2. The shape of the pink snaky part is not random. It represents something, and again, Stan is closer.
3. Both have a small, square cake inside the pink loop. These cakes have, or in the case of Intrude, try to have, four yellow roses. Note, yellow for both.
- Maybe Intrude is a copy of Stan. But how? Doesn't make logistical sense.
- Could the sinuous pink part be a letter in an obscure alphabet?
- The inscription pretty firmly indicates in wording and style that these cakes are somewhere in the United States.
- But there are plenty of people who use their native alphabet all the time.
- The labels are unreadable even when enlarged.
o Google image search doesn't come up with anything like either of these, except each other.
o You can't realistically expect to use things like "snaky pink cake" in Google. I tried a lot of keyword combinations.

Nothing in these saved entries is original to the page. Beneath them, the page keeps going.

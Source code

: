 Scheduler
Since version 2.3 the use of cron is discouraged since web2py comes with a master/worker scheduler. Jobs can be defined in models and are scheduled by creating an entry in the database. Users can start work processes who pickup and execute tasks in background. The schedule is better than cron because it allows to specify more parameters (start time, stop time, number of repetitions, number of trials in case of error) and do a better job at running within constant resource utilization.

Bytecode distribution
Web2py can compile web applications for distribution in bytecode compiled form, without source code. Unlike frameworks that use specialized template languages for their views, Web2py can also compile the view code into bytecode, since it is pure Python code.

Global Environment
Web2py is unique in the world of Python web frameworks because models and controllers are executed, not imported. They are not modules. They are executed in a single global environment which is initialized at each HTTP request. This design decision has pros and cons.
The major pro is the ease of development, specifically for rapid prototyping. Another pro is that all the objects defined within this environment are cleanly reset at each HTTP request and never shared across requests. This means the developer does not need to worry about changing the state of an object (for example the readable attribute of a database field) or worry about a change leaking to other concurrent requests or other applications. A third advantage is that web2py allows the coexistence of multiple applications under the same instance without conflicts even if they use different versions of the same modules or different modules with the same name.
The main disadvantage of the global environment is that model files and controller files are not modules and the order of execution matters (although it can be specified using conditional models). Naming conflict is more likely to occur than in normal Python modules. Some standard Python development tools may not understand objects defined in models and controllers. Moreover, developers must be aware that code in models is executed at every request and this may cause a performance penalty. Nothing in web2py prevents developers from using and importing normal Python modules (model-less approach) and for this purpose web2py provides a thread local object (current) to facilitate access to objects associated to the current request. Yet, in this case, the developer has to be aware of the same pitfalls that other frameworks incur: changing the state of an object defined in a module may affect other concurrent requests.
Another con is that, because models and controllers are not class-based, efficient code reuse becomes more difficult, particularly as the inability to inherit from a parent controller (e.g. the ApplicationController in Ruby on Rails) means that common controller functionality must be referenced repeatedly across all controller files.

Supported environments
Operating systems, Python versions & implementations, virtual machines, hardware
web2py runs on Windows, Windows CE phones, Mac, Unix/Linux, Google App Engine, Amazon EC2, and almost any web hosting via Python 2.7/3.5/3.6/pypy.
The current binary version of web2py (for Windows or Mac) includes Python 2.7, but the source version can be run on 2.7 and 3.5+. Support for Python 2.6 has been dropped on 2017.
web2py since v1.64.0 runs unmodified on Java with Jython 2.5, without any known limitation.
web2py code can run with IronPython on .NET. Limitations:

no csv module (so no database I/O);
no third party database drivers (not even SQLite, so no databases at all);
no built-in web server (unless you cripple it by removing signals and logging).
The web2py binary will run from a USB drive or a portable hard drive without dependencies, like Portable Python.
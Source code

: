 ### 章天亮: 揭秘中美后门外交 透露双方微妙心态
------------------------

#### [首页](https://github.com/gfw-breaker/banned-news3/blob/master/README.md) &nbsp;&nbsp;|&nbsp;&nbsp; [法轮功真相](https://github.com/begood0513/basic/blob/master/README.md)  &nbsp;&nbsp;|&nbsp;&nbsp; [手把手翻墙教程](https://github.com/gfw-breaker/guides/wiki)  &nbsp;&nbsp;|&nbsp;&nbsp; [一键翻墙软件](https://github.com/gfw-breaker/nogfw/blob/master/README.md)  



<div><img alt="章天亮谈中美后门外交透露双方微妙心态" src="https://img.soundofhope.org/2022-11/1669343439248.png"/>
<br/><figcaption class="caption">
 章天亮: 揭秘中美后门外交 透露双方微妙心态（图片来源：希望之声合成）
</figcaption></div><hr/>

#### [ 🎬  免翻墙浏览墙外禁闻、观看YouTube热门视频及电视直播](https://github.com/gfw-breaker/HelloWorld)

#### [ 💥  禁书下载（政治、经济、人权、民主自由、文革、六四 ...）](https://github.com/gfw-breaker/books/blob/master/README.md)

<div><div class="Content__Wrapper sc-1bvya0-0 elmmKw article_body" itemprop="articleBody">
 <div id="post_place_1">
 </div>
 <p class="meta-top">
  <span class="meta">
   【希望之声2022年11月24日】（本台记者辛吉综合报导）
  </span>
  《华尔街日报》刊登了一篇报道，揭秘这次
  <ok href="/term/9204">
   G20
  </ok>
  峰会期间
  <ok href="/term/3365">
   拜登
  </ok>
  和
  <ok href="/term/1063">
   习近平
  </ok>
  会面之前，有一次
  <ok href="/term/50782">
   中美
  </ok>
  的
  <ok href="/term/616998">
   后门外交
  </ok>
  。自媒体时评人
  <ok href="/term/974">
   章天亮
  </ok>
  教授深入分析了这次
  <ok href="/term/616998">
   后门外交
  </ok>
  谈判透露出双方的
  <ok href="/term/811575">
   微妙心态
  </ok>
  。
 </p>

Finally, is it possible to get more information from the submitter? This is very darn interesting.
I find the bleeding strawberries in the second cake quite disturbing. But not as bad as these CCC atrocities. Ugh.
I finally saw "Pollock" this weekend -- the movie about artist Jackson Pollock. The scribble cake looks like Jackson tried cake decorating school.
great writing, as usual, Sharyn!
9 photos/3 are CCCs (patooie)
I think we've reached critical mass
My kids and I like to make a cake together. None of us are professionals but I don't think our decorating is anywhere close to this bad. Especially the poo stack. That one's really off the rails. I nearly peed myself laughing.
@Cam......THANK YOU VERY MUCH. I'm now seeing boobs, too.
The best I can come up with for the CCC is an umbrella.
I hope that's a green purse and not the diseased frog that it resembles all too closely!
Oh this makes me so glad I don't get my mom cakes for Mother's Day lol. Though the tea pot cake was cute in a way if you don't think the spout is something else lol. My mom probably would love it and not notice. As for the rest... I still cannot picture what the CCC ones are supposed to be.
C'mon people - I deliberately left off commenting until today, thinking someone would have worked out what the eye of Horus cupcake abominations are meant to be! Someone must know ... anyone??
I know a few have mentioned it already, but seriously, WHAT ARE THOSE CCC'S ALL ABOUT?
I actually like the chocolate strawberry cake without the sign. Over the top? Yes, but I'm ok with that. The sign kills it and puts it into hurts-my-eyes-land.
The "Happy 1st Mother Day" care bear cake is so cute that I want it for my 29th Birt Day.
Sorry, I meant to say "HaPPy 1sT MOThER day"
Hi there, I'm spending an evening browsing randomly through your hilarious blog. I'm alternating between being utterly horrified and howling with laughter. This post takes the cake for me! GENIUS songwriting I tell you!
Really enjoying your captions and comments, I can only wish I had your humor and imagination. Thanks for a great cake blog!